Numericaliser. Ex: 'This is a test' -> [0, 713, 16, 10, 1296, 2]
Denumericaliser. Ex: [0,1,2,3,4,5,6,7,8,9] -> <s><pad></s><unk>. the, to and of
BERT ReRanker initialised on cuda:0. Batch size 1


### Single query with context

In [16]:
test_samples = [{'previous_queries':['How old are digital cameras?', 'Where were they invented?'],
                'unresolved_query':'Were they around the industrial era?'}]

eval_raw_samples = BART_conv_transform(test_samples)
resolved_query = eval_raw_samples[0]['full_rewritten_queries'][-1]

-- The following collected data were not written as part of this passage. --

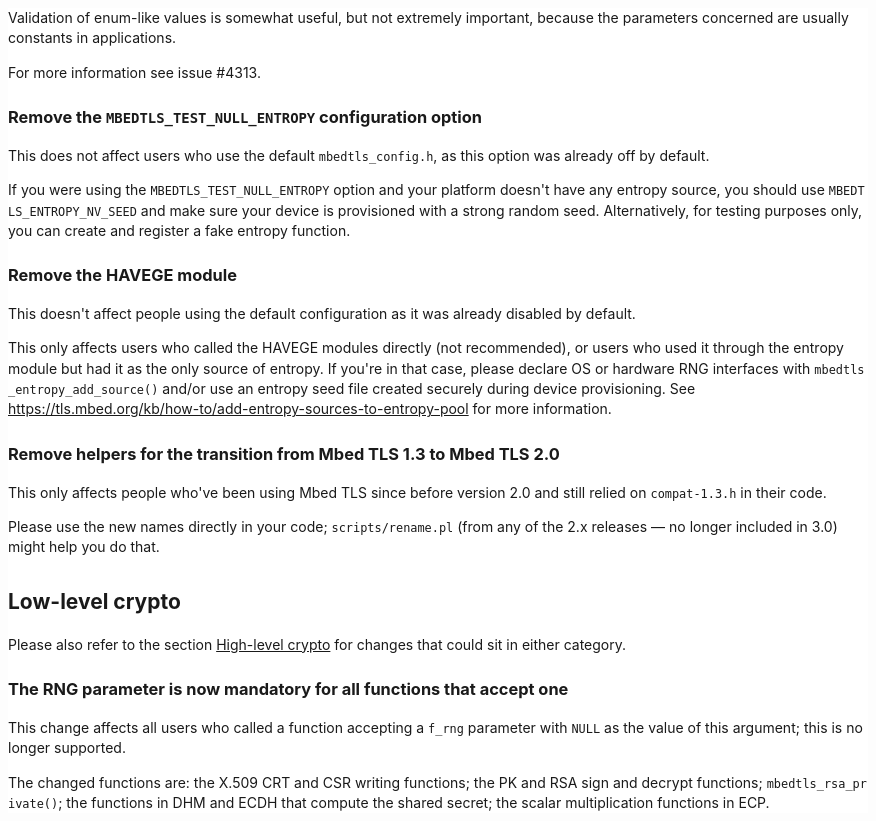 Validation of enum-like values is somewhat useful, but not extremely important,
because the parameters concerned are usually constants in applications.

For more information see issue #4313.

### Remove the `MBEDTLS_TEST_NULL_ENTROPY` configuration option

This does not affect users who use the default `mbedtls_config.h`, as this option was
already off by default.

If you were using the `MBEDTLS_TEST_NULL_ENTROPY` option and your platform
doesn't have any entropy source, you should use `MBEDTLS_ENTROPY_NV_SEED`
and make sure your device is provisioned with a strong random seed.
Alternatively, for testing purposes only, you can create and register a fake
entropy function.

### Remove the HAVEGE module

This doesn't affect people using the default configuration as it was already
disabled by default.

This only affects users who called the HAVEGE modules directly (not
recommended), or users who used it through the entropy module but had it as the
only source of entropy. If you're in that case, please declare OS or hardware
RNG interfaces with `mbedtls_entropy_add_source()` and/or use an entropy seed
file created securely during device provisioning. See
<https://tls.mbed.org/kb/how-to/add-entropy-sources-to-entropy-pool> for more
information.

### Remove helpers for the transition from Mbed TLS 1.3 to Mbed TLS 2.0

This only affects people who've been using Mbed TLS since before version 2.0
and still relied on `compat-1.3.h` in their code.

Please use the new names directly in your code; `scripts/rename.pl` (from any
of the 2.x releases — no longer included in 3.0) might help you do that.


## Low-level crypto

Please also refer to the section [High-level crypto](#high-level-crypto) for
changes that could sit in either category.

### The RNG parameter is now mandatory for all functions that accept one

This change affects all users who called a function accepting a `f_rng`
parameter with `NULL` as the value of this argument; this is no longer
supported.

The changed functions are: the X.509 CRT and CSR writing functions; the PK and
RSA sign and decrypt functions; `mbedtls_rsa_private()`; the functions in DHM
and ECDH that compute the shared secret; the scalar multiplication functions in
ECP.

print("Output:", resolved_query)

BART self feeding rewrites: 100%|██████████| 1/1 [00:00<00:00,  1.21it/s]

Output:  Were digital cameras around the industrial era?





### Fully unresolved conversation with BART-FC

In [17]:
print(eval_raw_samples[0]['full_rewritten_queries'])

[' How old are digital cameras?', ' Where were digital cameras invented?', ' Were digital cameras around the industrial era?']


### Batched rewriting

In [20]:
test_samples = [{'previous_queries':['How old are digital cameras?', 'Where were they invented?'],
                'unresolved_query':'Were they around the industrial era?'},
               
                {'previous_queries':['How do you make raspberry jam?'],
                'unresolved_query':'is there a recipe?'}]                       #    <- zero anaphora case!

eval_raw_samples = BART_conv_transform(test_samples)

BART self feeding rewrites: 100%|██████████| 2/2 [00:01<00:00,  1.24it/s]


In [21]:
eval_raw_samples

[{'previous_queries': ['How old are digital cameras?',
   'Where were they invented?'],
  'unresolved_query': 'Were they around the industrial era?',
  'full_rewritten_queries': [' How old are digital cameras?',
   ' Where were digital cameras invented?',
   ' Were digital cameras around the industrial era?'],
  'rewritten_query': ' Were digital cameras around the industrial era?'},
 {'previous_queries': ['How do you make raspberry jam?'],
  'unresolved_query': 'is there a recipe?',
  'full_rewritten_queries': [' How do you make raspberry jam?',
   ' is there a recipe for raspberry jam.'],
  'rewritten_query': ' is there a recipe for raspberry jam.'}]